A BARRY-BORN artist who received widespread acclaim abroad, but went off-radar in his hometown, has died in his adopted home of Ireland.

Raymond Klee, 88, died in Bantry on January 3, having suffered from Alzheimers for the last three years of his life.

Raymond was a member of the Romilly School choir as a youngster and worked in Yeandle's butchers, to help support the family after his mother died giving birth to his brother.

He served at sea, throughout WW2 in the Merchant Navy T2R21X as gunner crew, and right up until the late forties.

Following his service career, he studied drawing at Birmingham Art College, having discovered painting classes were full.

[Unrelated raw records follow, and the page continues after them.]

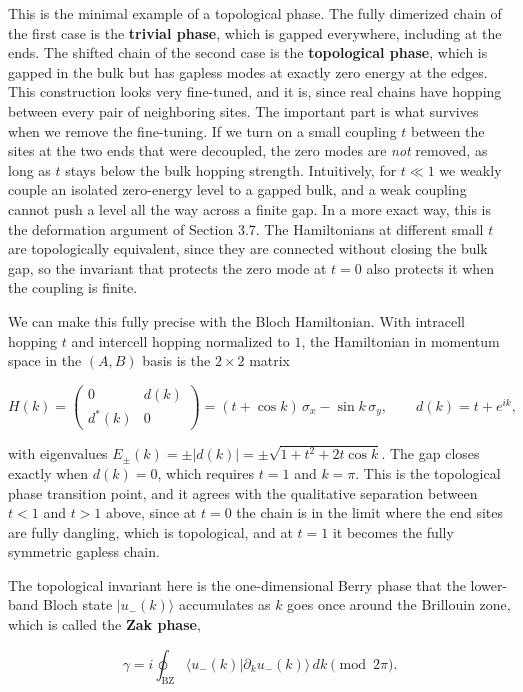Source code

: This is the minimal example of a topological phase. The fully dimerized chain of the first case is the
\textbf{trivial phase}, which is gapped everywhere, including at the ends. The shifted chain of the
second case is the \textbf{topological phase}, which is gapped in the bulk but has gapless modes at
exactly zero energy at the edges. This construction looks very fine-tuned, and it is, since real
chains have hopping between every pair of neighboring sites. The important part is what survives when
we remove the fine-tuning. If we turn on a small coupling $t$ between the sites at the two ends that
were decoupled, the zero modes are \emph{not} removed, as long as $t$ stays below the bulk hopping
strength. Intuitively, for $t \ll 1$ we weakly couple an isolated zero-energy level to a gapped bulk,
and a weak coupling cannot push a level all the way across a finite gap. In a more exact way, this is
the deformation argument of Section 3.7. The Hamiltonians at different small $t$ are topologically
equivalent, since they are connected without closing the bulk gap, so the invariant that protects the
zero mode at $t=0$ also protects it when the coupling is finite.

We can make this fully precise with the Bloch Hamiltonian. With intracell hopping $t$ and intercell
hopping normalized to $1$, the Hamiltonian in momentum space in the $(A,B)$ basis is the $2\times 2$
matrix

\begin{equation}
H(k) = \begin{pmatrix} 0 & d(k) \\ d^*(k) & 0 \end{pmatrix}
= (t + \cos k)\,\sigma_x - \sin k\,\sigma_y, \qquad d(k) = t + e^{ik},
\end{equation}

with eigenvalues $E_\pm(k) = \pm|d(k)| = \pm\sqrt{1 + t^2 + 2t\cos k}$. The gap closes exactly when
$d(k)=0$, which requires $t=1$ and $k=\pi$. This is the topological phase transition point, and it
agrees with the qualitative separation between $t<1$ and $t>1$ above, since at $t=0$ the chain is in
the limit where the end sites are fully dangling, which is topological, and at $t=1$ it becomes the
fully symmetric gapless chain.

The topological invariant here is the one-dimensional Berry phase that the lower-band Bloch state
$|u_-(k)\rangle$ accumulates as $k$ goes once around the Brillouin zone, which is called the
\textbf{Zak phase},

\begin{equation}
\gamma = i \oint_{\text{BZ}} \langle u_-(k)|\partial_k u_-(k)\rangle\, dk \pmod{2\pi}.
\end{equation}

He was encouraged to try watercolours, then graduated to oils, and lived in the Montmatre artists' quarter in Paris, and also southern France.

At the time - the late 1950s and 1960s - he was the only British painter to be elected a member of the Syndicate of Montmarte art group, whose members have included Picasso and Braque. He was later based in Brighton.

The grandfather-of-one painted standing up, using a palette knife and plywood.

He was the UK's official artist for the 'British Weeks' organised abroad by the Department of Trade and Industry.

He visited US states such as Florida, Ohio, Pennsylvania and New York - and in 1974 American TV viewers saw him paint a huge landscape from start to finish, during a two-and-a-half hour show on CBS.

The DTI also sent him to Australia, France, Germany, Hong Kong, New Zealand, Singapore, and the West Indies.

His work Dream Harbour was voted in the top ten in a 1973 popularity poll organised by The Fine Art Trade Guild.

Brother Peter, 78, of Hanover Court, Barry, said: "He's done all his work away from here, and nobody really knows his name and that he's from Barry.

"Now he's dead he might get some notoriety.

"He was well travelled, but his final ambition was to return to Barry."

Raymond Klee's ashes will be interred at Barry Cemetery in April.